1 さて、城壁工事も余すところ、門のとびらを取りつけるだけとなりましたが、サヌバラテ、トビヤ、アラブ人ゲシェムや、その他の敵どもは、工事もほぼ完成したと聞くと、
2 手紙をよこして、オノ平野にある村で会見したいと言ってきました。 しかし、それは私を殺す陰謀だと感づいたので、
3 次のような返事を送ってやりました。「まだ、この大事業は終わっていません。 中途で放って、そちらへ出向くわけにはまいりません。」
4 彼らはしつこく、四度も同じ手紙をよこしたので、そのつど、同じように答えておきました。
5-6 五度目に、サヌバラテの使いは、次のような文面の、封のしてない手紙を持って来ました。「ゲシェムによると、行く先々で、こんなうわさが耳に入るそうです。 ユダヤ人は、謀反を起こすために城壁を再建しているのだ、とね。 君は、王になろうとたくらんでいるそうではありませんか。 もっぱらのうわさですよ。

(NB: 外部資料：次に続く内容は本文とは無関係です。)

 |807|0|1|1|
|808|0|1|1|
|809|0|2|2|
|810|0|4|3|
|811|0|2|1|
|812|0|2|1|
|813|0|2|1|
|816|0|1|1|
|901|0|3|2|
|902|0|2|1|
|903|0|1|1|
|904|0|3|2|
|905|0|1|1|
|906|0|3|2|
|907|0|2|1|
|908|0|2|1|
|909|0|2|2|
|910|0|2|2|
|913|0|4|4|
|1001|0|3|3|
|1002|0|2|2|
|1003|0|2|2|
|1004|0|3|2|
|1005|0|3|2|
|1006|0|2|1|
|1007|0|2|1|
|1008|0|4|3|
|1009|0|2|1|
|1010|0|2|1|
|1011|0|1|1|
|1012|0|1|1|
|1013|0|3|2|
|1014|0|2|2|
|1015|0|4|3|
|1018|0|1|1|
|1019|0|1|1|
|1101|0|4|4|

7 それに、エルサレムでは預言者を任命し、『ネヘミヤこそ、われわれに必要な人物だ』と言わせているとか。このことは、必ずアルタシャスタ王の耳に入れます。 悪いことは言いません。 さあ、おいでなさい。 話し合う余地は十分にあります。これしか助かる道はありませんぞ。」
8 私はこう答えてやりました。「胸によく手をあてて、考えてみることですな。 うそ八百を並べ立てているだけではありませんか。
9 私たちを脅迫して、ただ工事を中止させたいだけなのです。」 ああ、神様、どうか、私に力をお与えください。
10 数日後、私は、メヘタブエルの孫でデラヤの息子シェマヤを訪ねました。 神様からお告げがあったと聞いたからです。「神殿に身を隠して、とびらを閉めるのです。 今晩、やつらはあなたを殺しにやって来ますぞ」と、彼は急を告げました。
11 「知事たる者が、どうして、危険だからといって逃げ出せましょう。 それに、祭司でもない私が神殿に入ったりすれば、いのちを失います。 とんでもないことです。」
12-13 その時、私は何もかも悟ったのです。 それは神様のお告げではなく、トビヤとサヌバラテの陰謀であったことを。 シェマヤを買収して、私を脅し、神殿に逃げ込むような罪を犯させて、非難のほこ先を向けようとしたのでした。
14 「神様、トビヤ、サヌバラテ、女預言者ノアデヤ、その他の預言者の罪を、一つ残らず覚えていてください。 あの手この手で、私の気持ちをくじこうと謀りました。」
15 城壁は、着工から五十二日後の九月はじめに完成しました。
16 敵や回りの国々は、これを知って驚き、恐れをなしました。 神様の助けがあったからこそ、この工事ができたのだ、と思い知らされたからです。
17 この間、トビヤとユダヤ人の金満政治家の間には、何通もの手紙がやりとりされました。
18 トビヤにとって、アラフの息子シェカヌヤは義父にあたり、息子ヨハナンも、ベレクヤの息子メシュラムの娘と結婚していたので、ユダ国内には、彼に忠誠を誓う者も多かったのです。
19 彼らは口々に、トビヤのことを私にほめそやしましたし、私の言うことはそっくり彼の耳に入れていました。 そしてトビヤは、せっせと脅迫状を送ってよこしたのです。